**Task**
Please copy every line of the records below that holds the word "login".

**Exercise inputs**
++++++++++
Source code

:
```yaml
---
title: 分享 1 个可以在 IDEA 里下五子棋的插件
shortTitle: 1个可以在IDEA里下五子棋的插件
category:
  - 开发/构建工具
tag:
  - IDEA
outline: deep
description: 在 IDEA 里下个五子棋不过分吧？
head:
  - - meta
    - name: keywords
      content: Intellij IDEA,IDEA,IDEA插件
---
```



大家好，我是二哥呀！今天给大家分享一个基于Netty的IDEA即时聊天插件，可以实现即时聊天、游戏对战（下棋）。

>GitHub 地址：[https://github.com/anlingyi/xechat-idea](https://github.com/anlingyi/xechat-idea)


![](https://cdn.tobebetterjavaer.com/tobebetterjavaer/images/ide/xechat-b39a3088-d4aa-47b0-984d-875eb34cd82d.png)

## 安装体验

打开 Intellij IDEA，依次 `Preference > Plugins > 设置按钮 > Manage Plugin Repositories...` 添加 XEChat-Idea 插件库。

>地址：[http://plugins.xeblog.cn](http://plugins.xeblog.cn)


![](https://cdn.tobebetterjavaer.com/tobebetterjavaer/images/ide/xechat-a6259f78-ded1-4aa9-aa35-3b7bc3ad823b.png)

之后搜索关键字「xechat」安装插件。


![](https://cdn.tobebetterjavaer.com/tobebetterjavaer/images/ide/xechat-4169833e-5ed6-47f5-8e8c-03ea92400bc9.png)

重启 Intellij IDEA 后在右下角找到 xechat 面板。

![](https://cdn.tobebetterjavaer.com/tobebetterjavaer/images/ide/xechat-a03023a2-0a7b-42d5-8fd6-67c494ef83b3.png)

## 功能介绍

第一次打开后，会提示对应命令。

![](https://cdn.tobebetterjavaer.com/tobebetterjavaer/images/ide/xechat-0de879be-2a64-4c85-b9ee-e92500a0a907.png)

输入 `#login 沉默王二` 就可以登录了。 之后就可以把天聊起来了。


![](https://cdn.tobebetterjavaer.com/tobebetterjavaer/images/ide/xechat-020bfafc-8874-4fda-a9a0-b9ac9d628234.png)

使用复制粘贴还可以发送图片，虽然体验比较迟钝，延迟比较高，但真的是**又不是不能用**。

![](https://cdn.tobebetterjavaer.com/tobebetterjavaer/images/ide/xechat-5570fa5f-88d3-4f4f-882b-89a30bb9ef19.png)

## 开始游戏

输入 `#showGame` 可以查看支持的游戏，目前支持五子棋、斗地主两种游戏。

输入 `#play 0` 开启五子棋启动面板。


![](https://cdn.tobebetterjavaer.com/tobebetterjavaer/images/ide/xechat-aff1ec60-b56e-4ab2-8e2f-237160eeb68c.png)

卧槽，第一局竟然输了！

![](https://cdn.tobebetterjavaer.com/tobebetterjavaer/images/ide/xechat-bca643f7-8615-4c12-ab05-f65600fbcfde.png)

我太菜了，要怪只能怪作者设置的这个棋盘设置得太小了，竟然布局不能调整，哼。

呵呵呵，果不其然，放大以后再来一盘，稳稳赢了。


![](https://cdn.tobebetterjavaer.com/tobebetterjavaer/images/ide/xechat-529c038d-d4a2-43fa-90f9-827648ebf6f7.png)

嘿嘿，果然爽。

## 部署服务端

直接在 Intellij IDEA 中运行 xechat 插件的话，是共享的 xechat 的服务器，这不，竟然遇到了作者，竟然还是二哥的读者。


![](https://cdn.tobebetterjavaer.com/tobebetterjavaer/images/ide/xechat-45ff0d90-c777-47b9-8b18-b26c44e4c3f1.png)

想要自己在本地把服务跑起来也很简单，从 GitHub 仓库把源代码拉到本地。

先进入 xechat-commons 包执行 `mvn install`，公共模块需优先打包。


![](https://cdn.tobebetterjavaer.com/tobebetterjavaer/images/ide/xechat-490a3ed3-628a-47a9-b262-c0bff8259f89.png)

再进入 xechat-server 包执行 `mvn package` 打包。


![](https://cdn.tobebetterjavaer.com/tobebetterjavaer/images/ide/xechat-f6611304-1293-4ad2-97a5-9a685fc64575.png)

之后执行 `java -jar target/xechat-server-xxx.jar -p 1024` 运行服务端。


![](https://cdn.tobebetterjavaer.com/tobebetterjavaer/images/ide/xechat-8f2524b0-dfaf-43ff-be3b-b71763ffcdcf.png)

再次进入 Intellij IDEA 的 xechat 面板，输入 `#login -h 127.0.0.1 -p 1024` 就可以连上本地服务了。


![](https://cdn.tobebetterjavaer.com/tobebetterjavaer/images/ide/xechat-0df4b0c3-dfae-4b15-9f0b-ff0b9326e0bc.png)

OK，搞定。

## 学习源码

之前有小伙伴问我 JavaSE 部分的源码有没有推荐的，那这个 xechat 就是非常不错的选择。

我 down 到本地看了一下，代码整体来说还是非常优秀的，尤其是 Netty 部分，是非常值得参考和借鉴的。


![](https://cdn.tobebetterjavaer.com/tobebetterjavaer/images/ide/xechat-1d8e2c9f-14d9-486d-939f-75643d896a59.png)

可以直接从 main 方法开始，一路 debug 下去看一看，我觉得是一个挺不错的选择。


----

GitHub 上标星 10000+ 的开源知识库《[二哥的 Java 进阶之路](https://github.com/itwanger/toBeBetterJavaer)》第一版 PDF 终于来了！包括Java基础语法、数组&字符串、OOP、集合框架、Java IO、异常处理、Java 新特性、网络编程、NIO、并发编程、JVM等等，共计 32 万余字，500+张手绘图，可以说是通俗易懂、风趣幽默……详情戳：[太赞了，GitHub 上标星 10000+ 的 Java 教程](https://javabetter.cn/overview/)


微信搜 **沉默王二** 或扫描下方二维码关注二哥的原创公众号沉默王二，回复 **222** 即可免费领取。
++++++++++
**Reply**
输入 `#login 沉默王二` 就可以登录了。 之后就可以把天聊起来了。
再次进入 Intellij IDEA 的 xechat 面板，输入 `#login -h 127.0.0.1 -p 1024` 就可以连上本地服务了。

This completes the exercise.